What needs to be done: Leaving the pictures aside, write out the whole listing below exactly.

Data provided:
Content starts
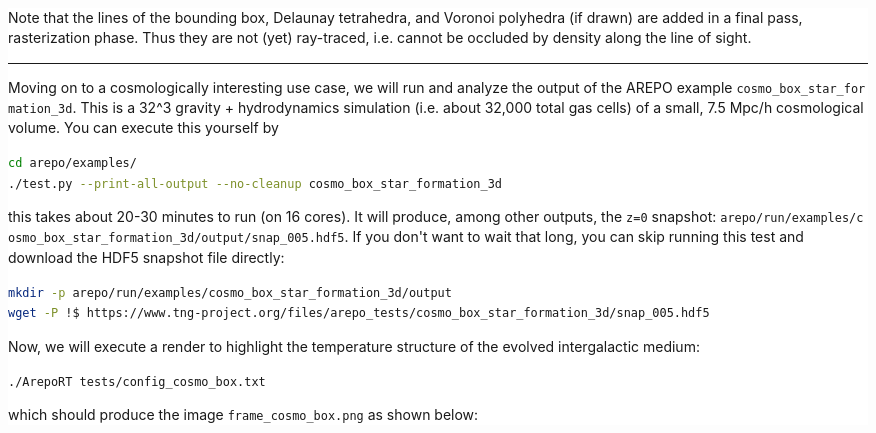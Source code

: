 Note that the lines of the bounding box, Delaunay tetrahedra, and Voronoi polyhedra (if drawn) are added in a final pass, rasterization phase. Thus they are not (yet) ray-traced, i.e. cannot be occluded by density along the line of sight.

-----

Moving on to a cosmologically interesting use case, we will run and analyze the output of the AREPO example `cosmo_box_star_formation_3d`. This is a 32^3 gravity + hydrodynamics simulation (i.e. about 32,000 total gas cells) of a small, 7.5 Mpc/h cosmological volume. You can execute this yourself by

```bash
cd arepo/examples/
./test.py --print-all-output --no-cleanup cosmo_box_star_formation_3d
```

this takes about 20-30 minutes to run (on 16 cores). It will produce, among other outputs, the `z=0` snapshot: `arepo/run/examples/cosmo_box_star_formation_3d/output/snap_005.hdf5`. If you don't want to wait that long, you can skip running this test and download the HDF5 snapshot file directly:

```bash
mkdir -p arepo/run/examples/cosmo_box_star_formation_3d/output
wget -P !$ https://www.tng-project.org/files/arepo_tests/cosmo_box_star_formation_3d/snap_005.hdf5
```

Now, we will execute a render to highlight the temperature structure of the evolved intergalactic medium:

```bash
./ArepoRT tests/config_cosmo_box.txt
```

which should produce the image `frame_cosmo_box.png` as shown below:
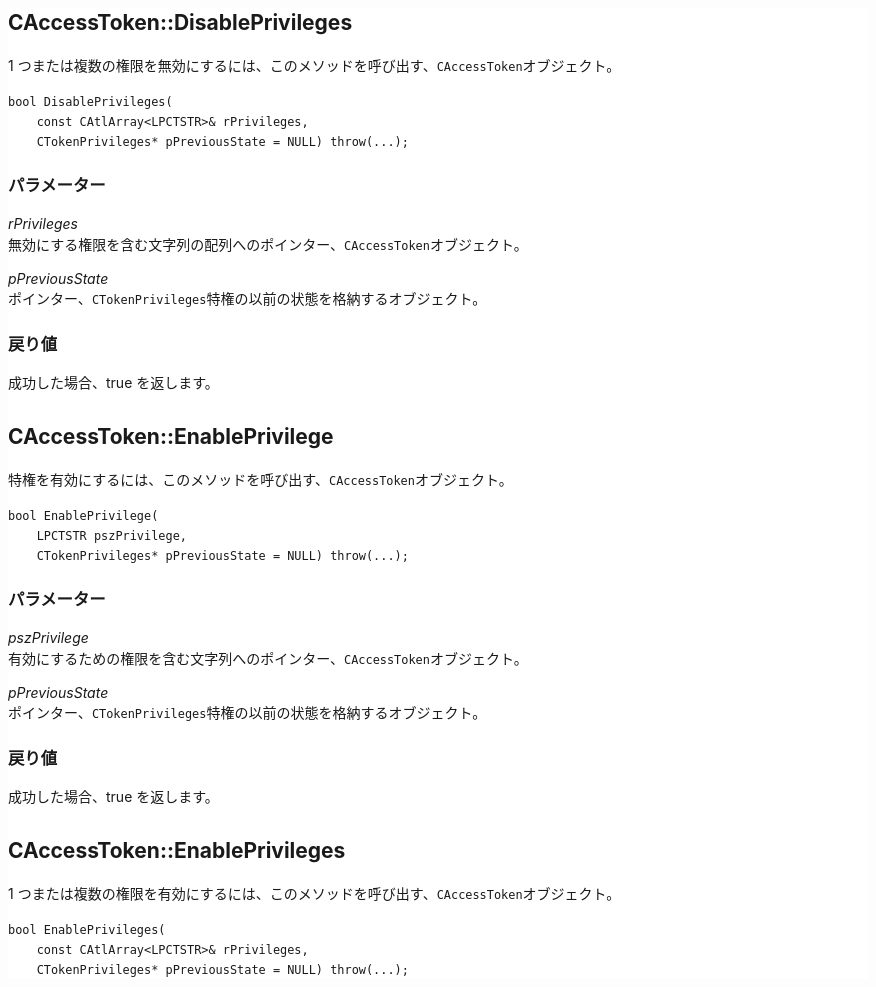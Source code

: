 ##  <a name="disableprivileges"></a>  CAccessToken::DisablePrivileges

1 つまたは複数の権限を無効にするには、このメソッドを呼び出す、`CAccessToken`オブジェクト。

```
bool DisablePrivileges(
    const CAtlArray<LPCTSTR>& rPrivileges,
    CTokenPrivileges* pPreviousState = NULL) throw(...);
```

### <a name="parameters"></a>パラメーター

*rPrivileges*<br/>
無効にする権限を含む文字列の配列へのポインター、`CAccessToken`オブジェクト。

*pPreviousState*<br/>
ポインター、`CTokenPrivileges`特権の以前の状態を格納するオブジェクト。

### <a name="return-value"></a>戻り値

成功した場合、true を返します。

##  <a name="enableprivilege"></a>  CAccessToken::EnablePrivilege

特権を有効にするには、このメソッドを呼び出す、`CAccessToken`オブジェクト。

```
bool EnablePrivilege(
    LPCTSTR pszPrivilege,
    CTokenPrivileges* pPreviousState = NULL) throw(...);
```

### <a name="parameters"></a>パラメーター

*pszPrivilege*<br/>
有効にするための権限を含む文字列へのポインター、`CAccessToken`オブジェクト。

*pPreviousState*<br/>
ポインター、`CTokenPrivileges`特権の以前の状態を格納するオブジェクト。

### <a name="return-value"></a>戻り値

成功した場合、true を返します。

##  <a name="enableprivileges"></a>  CAccessToken::EnablePrivileges

1 つまたは複数の権限を有効にするには、このメソッドを呼び出す、`CAccessToken`オブジェクト。

```
bool EnablePrivileges(
    const CAtlArray<LPCTSTR>& rPrivileges,
    CTokenPrivileges* pPreviousState = NULL) throw(...);
```
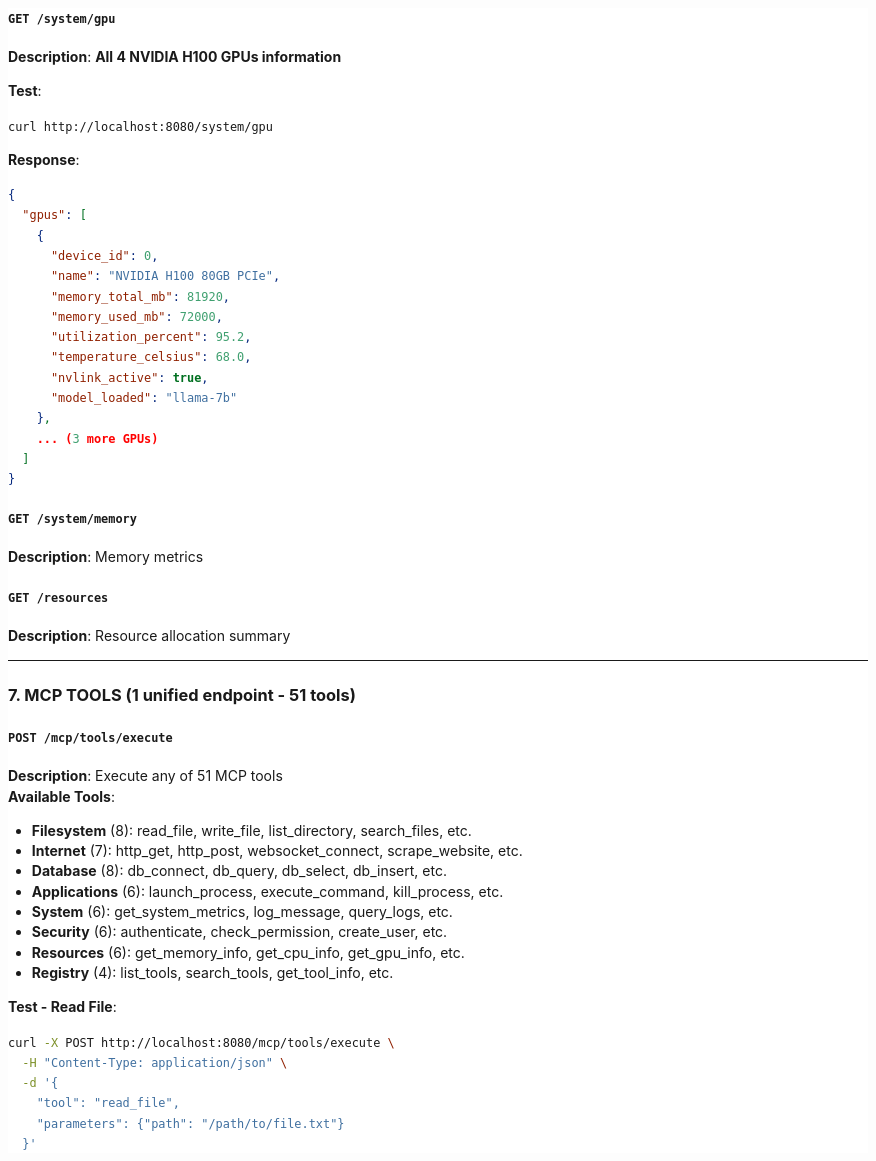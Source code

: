 #### `GET /system/gpu`
**Description**: **All 4 NVIDIA H100 GPUs information**  

**Test**:
```bash
curl http://localhost:8080/system/gpu
```

**Response**:
```json
{
  "gpus": [
    {
      "device_id": 0,
      "name": "NVIDIA H100 80GB PCIe",
      "memory_total_mb": 81920,
      "memory_used_mb": 72000,
      "utilization_percent": 95.2,
      "temperature_celsius": 68.0,
      "nvlink_active": true,
      "model_loaded": "llama-7b"
    },
    ... (3 more GPUs)
  ]
}
```

#### `GET /system/memory`
**Description**: Memory metrics  

#### `GET /resources`
**Description**: Resource allocation summary  

---

### 7. MCP TOOLS (1 unified endpoint - 51 tools)

#### `POST /mcp/tools/execute`
**Description**: Execute any of 51 MCP tools  
**Available Tools**:
- **Filesystem** (8): read_file, write_file, list_directory, search_files, etc.
- **Internet** (7): http_get, http_post, websocket_connect, scrape_website, etc.
- **Database** (8): db_connect, db_query, db_select, db_insert, etc.
- **Applications** (6): launch_process, execute_command, kill_process, etc.
- **System** (6): get_system_metrics, log_message, query_logs, etc.
- **Security** (6): authenticate, check_permission, create_user, etc.
- **Resources** (6): get_memory_info, get_cpu_info, get_gpu_info, etc.
- **Registry** (4): list_tools, search_tools, get_tool_info, etc.

**Test - Read File**:
```bash
curl -X POST http://localhost:8080/mcp/tools/execute \
  -H "Content-Type: application/json" \
  -d '{
    "tool": "read_file",
    "parameters": {"path": "/path/to/file.txt"}
  }'
```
Content ends
Written solution:
Source code

: Note that the lines of the bounding box, Delaunay tetrahedra, and Voronoi polyhedra (if drawn) are added in a final pass, rasterization phase. Thus they are not (yet) ray-traced, i.e. cannot be occluded by density along the line of sight.

-----

Moving on to a cosmologically interesting use case, we will run and analyze the output of the AREPO example `cosmo_box_star_formation_3d`. This is a 32^3 gravity + hydrodynamics simulation (i.e. about 32,000 total gas cells) of a small, 7.5 Mpc/h cosmological volume. You can execute this yourself by

```bash
cd arepo/examples/
./test.py --print-all-output --no-cleanup cosmo_box_star_formation_3d
```

this takes about 20-30 minutes to run (on 16 cores). It will produce, among other outputs, the `z=0` snapshot: `arepo/run/examples/cosmo_box_star_formation_3d/output/snap_005.hdf5`. If you don't want to wait that long, you can skip running this test and download the HDF5 snapshot file directly:

```bash
mkdir -p arepo/run/examples/cosmo_box_star_formation_3d/output
wget -P !$ https://www.tng-project.org/files/arepo_tests/cosmo_box_star_formation_3d/snap_005.hdf5
```

Now, we will execute a render to highlight the temperature structure of the evolved intergalactic medium:

```bash
./ArepoRT tests/config_cosmo_box.txt
```

which should produce the image `frame_cosmo_box.png` as shown below:
Source code

: ##  <a name="disableprivileges"></a>  CAccessToken::DisablePrivileges

1 つまたは複数の権限を無効にするには、このメソッドを呼び出す、`CAccessToken`オブジェクト。

```
bool DisablePrivileges(
    const CAtlArray<LPCTSTR>& rPrivileges,
    CTokenPrivileges* pPreviousState = NULL) throw(...);
```

### <a name="parameters"></a>パラメーター

*rPrivileges*<br/>
無効にする権限を含む文字列の配列へのポインター、`CAccessToken`オブジェクト。

*pPreviousState*<br/>
ポインター、`CTokenPrivileges`特権の以前の状態を格納するオブジェクト。

### <a name="return-value"></a>戻り値

成功した場合、true を返します。

##  <a name="enableprivilege"></a>  CAccessToken::EnablePrivilege

特権を有効にするには、このメソッドを呼び出す、`CAccessToken`オブジェクト。

```
bool EnablePrivilege(
    LPCTSTR pszPrivilege,
    CTokenPrivileges* pPreviousState = NULL) throw(...);
```

### <a name="parameters"></a>パラメーター

*pszPrivilege*<br/>
有効にするための権限を含む文字列へのポインター、`CAccessToken`オブジェクト。

*pPreviousState*<br/>
ポインター、`CTokenPrivileges`特権の以前の状態を格納するオブジェクト。

### <a name="return-value"></a>戻り値

成功した場合、true を返します。

##  <a name="enableprivileges"></a>  CAccessToken::EnablePrivileges

1 つまたは複数の権限を有効にするには、このメソッドを呼び出す、`CAccessToken`オブジェクト。

```
bool EnablePrivileges(
    const CAtlArray<LPCTSTR>& rPrivileges,
    CTokenPrivileges* pPreviousState = NULL) throw(...);
```
Source code

: #### `GET /system/gpu`
**Description**: **All 4 NVIDIA H100 GPUs information**  

**Test**:
```bash
curl http://localhost:8080/system/gpu
```

**Response**:
```json
{
  "gpus": [
    {
      "device_id": 0,
      "name": "NVIDIA H100 80GB PCIe",
      "memory_total_mb": 81920,
      "memory_used_mb": 72000,
      "utilization_percent": 95.2,
      "temperature_celsius": 68.0,
      "nvlink_active": true,
      "model_loaded": "llama-7b"
    },
    ... (3 more GPUs)
  ]
}
```

#### `GET /system/memory`
**Description**: Memory metrics  

#### `GET /resources`
**Description**: Resource allocation summary  

---

### 7. MCP TOOLS (1 unified endpoint - 51 tools)

#### `POST /mcp/tools/execute`
**Description**: Execute any of 51 MCP tools  
**Available Tools**:
- **Filesystem** (8): read_file, write_file, list_directory, search_files, etc.
- **Internet** (7): http_get, http_post, websocket_connect, scrape_website, etc.
- **Database** (8): db_connect, db_query, db_select, db_insert, etc.
- **Applications** (6): launch_process, execute_command, kill_process, etc.
- **System** (6): get_system_metrics, log_message, query_logs, etc.
- **Security** (6): authenticate, check_permission, create_user, etc.
- **Resources** (6): get_memory_info, get_cpu_info, get_gpu_info, etc.
- **Registry** (4): list_tools, search_tools, get_tool_info, etc.

**Test - Read File**:
```bash
curl -X POST http://localhost:8080/mcp/tools/execute \
  -H "Content-Type: application/json" \
  -d '{
    "tool": "read_file",
    "parameters": {"path": "/path/to/file.txt"}
  }'
```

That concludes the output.